A interação multidisciplinar tem sido bastante estimulada, tanto em redes públicas como nas privadas no mundo inteiro, e ela designa que todos os atores que participam do processo de cuidado do paciente estejam integrados e compartilhando as informações a fim de que se possa entregar o melhor produto e serviço.
Relevância dos laboratórios públicos
Segundo Lambert, os laboratórios farmacêuticos públicos, como o próprio LAQFA, que têm plantas desenvolvidas, com certeza contribuíram à repactuação no fornecimento de medicamentos para a rede federal. “A ideia é que esses medicamentos sejam produzidos fazendo a contratualização pelo Ministério da Saúde e autorização dos demais entes ministeriais, para que nós possamos produzir medicamentos nesses laboratórios, provendo os nossos hospitais com medicamentos de qualidade e uma planta de alta tecnologia”, diz.
O foco atual para a produção nos laboratórios oficiais são medicamentos oncológicos - por apresentarem alto custo, e aqueles que constam na Relação Nacional de Medicamentos Essenciais (Rename) - que apresentam patente quebrada e podem ser produzidos pelas unidades do Ministério da Saúde.
Só no Rio de Janeiro, há seis laboratórios da Associação dos Laboratórios Oficiais do Brasil (Alfob), e a força aérea tem uma planta nova extremamente capaz de produzir os oncológicos, inclusive, com o fracionamento. “Nós aproveitaríamos muito essa oportunidade de reduzir custos e oferecer qualidade aos nossos pacientes”, ressalta Lambert.
Recorde de produção do LAQFA
Com especializações em Análises Clínicas, Indústria Farmacêutica e mestrado em Recursos Humanos, o coronel farmacêutico Rodrigues foi responsável, enquanto diretor do LAQFA, pelo primeiro planejamento estratégico daquela instituição militar fabril, culminando com a inauguração, à época, de novas instalações atendendo ao preconizado pela Anvisa, com destaque para a conquista do recorde em sua produção, no ano de 2006.
O LAQFA foi criado em 1971, como uma indústria farmacêutica militar e, desde então, tem atuado como um dos laboratórios farmacêuticos oficiais produtores de medicamentos no Brasil, atendendo às demandas do Comando da Aeronáutica (COMAER) e dos programas de assistência farmacêutica do Ministério da Saúde.
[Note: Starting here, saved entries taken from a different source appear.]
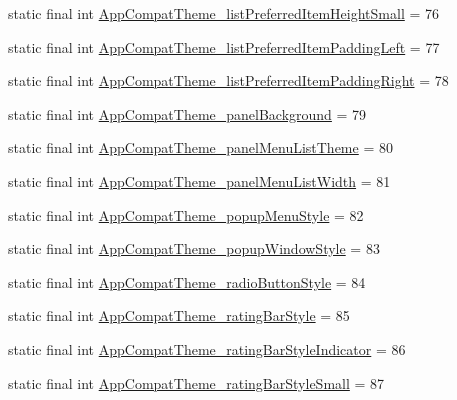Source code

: \begin{DoxyCompactItemize}
\item 
static final int \mbox{\hyperlink{classandroid_1_1support_1_1design_1_1R_1_1styleable_a8a75f7d011f28c7940b2a0ee2418eaa4}{App\+Compat\+Theme\+\_\+list\+Preferred\+Item\+Height\+Small}} = 76
\item 
static final int \mbox{\hyperlink{classandroid_1_1support_1_1design_1_1R_1_1styleable_a12564bc9b7d087833d6fbb43d38126f6}{App\+Compat\+Theme\+\_\+list\+Preferred\+Item\+Padding\+Left}} = 77
\item 
static final int \mbox{\hyperlink{classandroid_1_1support_1_1design_1_1R_1_1styleable_a77c99eb3de957292fbc57a34b689b4c7}{App\+Compat\+Theme\+\_\+list\+Preferred\+Item\+Padding\+Right}} = 78
\item 
static final int \mbox{\hyperlink{classandroid_1_1support_1_1design_1_1R_1_1styleable_a805750ce2fbfa308014705a11b57ba7d}{App\+Compat\+Theme\+\_\+panel\+Background}} = 79
\item 
static final int \mbox{\hyperlink{classandroid_1_1support_1_1design_1_1R_1_1styleable_adfd08ba3f3407d2dd101b228d7ac760a}{App\+Compat\+Theme\+\_\+panel\+Menu\+List\+Theme}} = 80
\item 
static final int \mbox{\hyperlink{classandroid_1_1support_1_1design_1_1R_1_1styleable_a421dc7ff1e048bc72a17a2c6f68ffce6}{App\+Compat\+Theme\+\_\+panel\+Menu\+List\+Width}} = 81
\item 
static final int \mbox{\hyperlink{classandroid_1_1support_1_1design_1_1R_1_1styleable_adc61aa75dda72ba8d03af00d76d398ab}{App\+Compat\+Theme\+\_\+popup\+Menu\+Style}} = 82
\item 
static final int \mbox{\hyperlink{classandroid_1_1support_1_1design_1_1R_1_1styleable_a7c26582c3bfe79830792407693d18411}{App\+Compat\+Theme\+\_\+popup\+Window\+Style}} = 83
\item 
static final int \mbox{\hyperlink{classandroid_1_1support_1_1design_1_1R_1_1styleable_a7aaf0a5c2cd0ecf4edb0fdb371029f43}{App\+Compat\+Theme\+\_\+radio\+Button\+Style}} = 84
\item 
static final int \mbox{\hyperlink{classandroid_1_1support_1_1design_1_1R_1_1styleable_abcb125deda6b4b6451124a6d80bde6e0}{App\+Compat\+Theme\+\_\+rating\+Bar\+Style}} = 85
\item 
static final int \mbox{\hyperlink{classandroid_1_1support_1_1design_1_1R_1_1styleable_aa7a59377306592e0ef0df3be07070657}{App\+Compat\+Theme\+\_\+rating\+Bar\+Style\+Indicator}} = 86
\item 
static final int \mbox{\hyperlink{classandroid_1_1support_1_1design_1_1R_1_1styleable_aece000457864e87bc2e712c789af23a5}{App\+Compat\+Theme\+\_\+rating\+Bar\+Style\+Small}} = 87

\end{DoxyCompactItemize}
“A história do LAQFA está ligada à inovação, tendo se destacado ao longo de sua trajetória, por projetos inovadores em sua área de atuação. Exemplos disso foram a fabricação de insulina de 40 e 60 UI, a partir de 1976, por ocasião do desabastecimento nacional daquele medicamento, pegando de surpresa o País e os usuários do produto”, lembra Rodrigues.
Para suprir a demanda, a Central de Medicamentos (CEME) importou, em caráter de urgência, a insulina bovina dos Estados Unidos. A partir daquele momento, o corpo técnico do LAQFA trabalhou diuturnamente durante dez meses, quando conseguiu sintetizar o primeiro lote de insulina de 40 e 60 UI, suprindo a demanda nacional. Em 1983, surge novo problema de desabastecimento, dessa vez em relação às soluções de hemodiálise, quando o LAQFA, mais uma vez, cumpriu sua missão estratégica e institucional, produzindo milhares de litros daquele produto.
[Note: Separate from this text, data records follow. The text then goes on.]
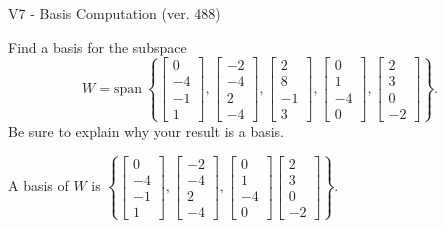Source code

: \begin{exercise}
  \begin{exerciseTitle}V7 - Basis Computation (ver. 488)\end{exerciseTitle}
  \begin{exerciseStatement}
    Find a basis for the subspace 
\[W=\mathrm{span}\ \left\{\left[\begin{array}{r}
0 \\
-4 \\
-1 \\
1
\end{array}\right] , \left[\begin{array}{r}
-2 \\
-4 \\
2 \\
-4
\end{array}\right] , \left[\begin{array}{r}
2 \\
8 \\
-1 \\
3
\end{array}\right] , \left[\begin{array}{r}
0 \\
1 \\
-4 \\
0
\end{array}\right] , \left[\begin{array}{r}
2 \\
3 \\
0 \\
-2
\end{array}\right]\right\}.\]
 Be sure to explain why your result is a basis.


  \end{exerciseStatement}
  \begin{exerciseAnswer}
   A basis of \(W\) is  \(\left\{\left[\begin{array}{r}
0 \\
-4 \\
-1 \\
1
\end{array}\right] , \left[\begin{array}{r}
-2 \\
-4 \\
2 \\
-4
\end{array}\right] , \left[\begin{array}{r}
0 \\
1 \\
-4 \\
0
\end{array}\right] \left[\begin{array}{r}
2 \\
3 \\
0 \\
-2
\end{array}\right]\right\}\).
  


  \end{exerciseAnswer}
\end{exercise}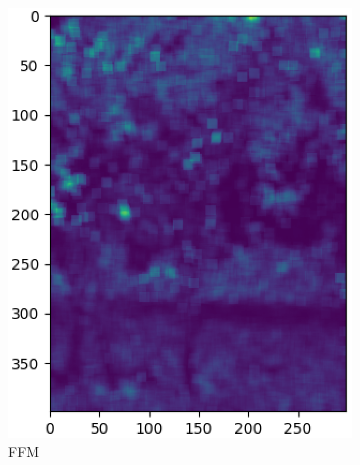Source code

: \documentclass{article}
\begin{document}
\begin{figure}[!h]
\begin{subfigure}{.2\textwidth}
    \includegraphics[width=\textwidth]{Bilder/MSE_Bilder/cropped/kernel10_fourier_256_0.01_G.eps}
    \caption{FFM}
    \label{MSE256FFM}
  \end{subfigure}\hfil
  \begin{subfigure}{.2\textwidth}

\end{subfigure}
\end{figure}
\end{document}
No primeiro semestre de 2002 o medicamento iodeto de potássio 130 mg, utilizado pela Fundação Eletro Nuclear em Angra dos Reis, para a proteção da glândula tireóide no caso de acidentes envolvendo o vazamento de radiações ionizantes, teve seu fornecimento interrompido pela França. O diretor e o corpo técnico do LAQFA foram convocados pelo Ministério da Saúde para a fabricação do produto, em caráter de urgência, até o vencimento dos prazos de validade dos comprimidos ainda em estoque, oriundos da França.
“Vale destacar que, naquele mesmo ano, o LAQFA conseguiu produzir o primeiro lote do produto, suprindo oportunamente a Fundação Eletro Nuclear. O reconhecimento foi imediato. Uma prova disso foi o agraciamento do LAQFA pela United State Pharmacopeia (USP) pela produção do produto”, diz o coronel.
Ao jornalismo do Portal do ICTQ, o militar exemplificou suas considerações citando Israel que, sem nenhuma biodiversidade, tem se destacado em tecnologia de ponta, incluindo os farmoquímicos - molécula farmacêutica farmacologicamente ativa. Ele entende que faltou ao Brasil ações políticas com foco na produção de farmoquímicos, apesar da magnífica biodiversidade existente.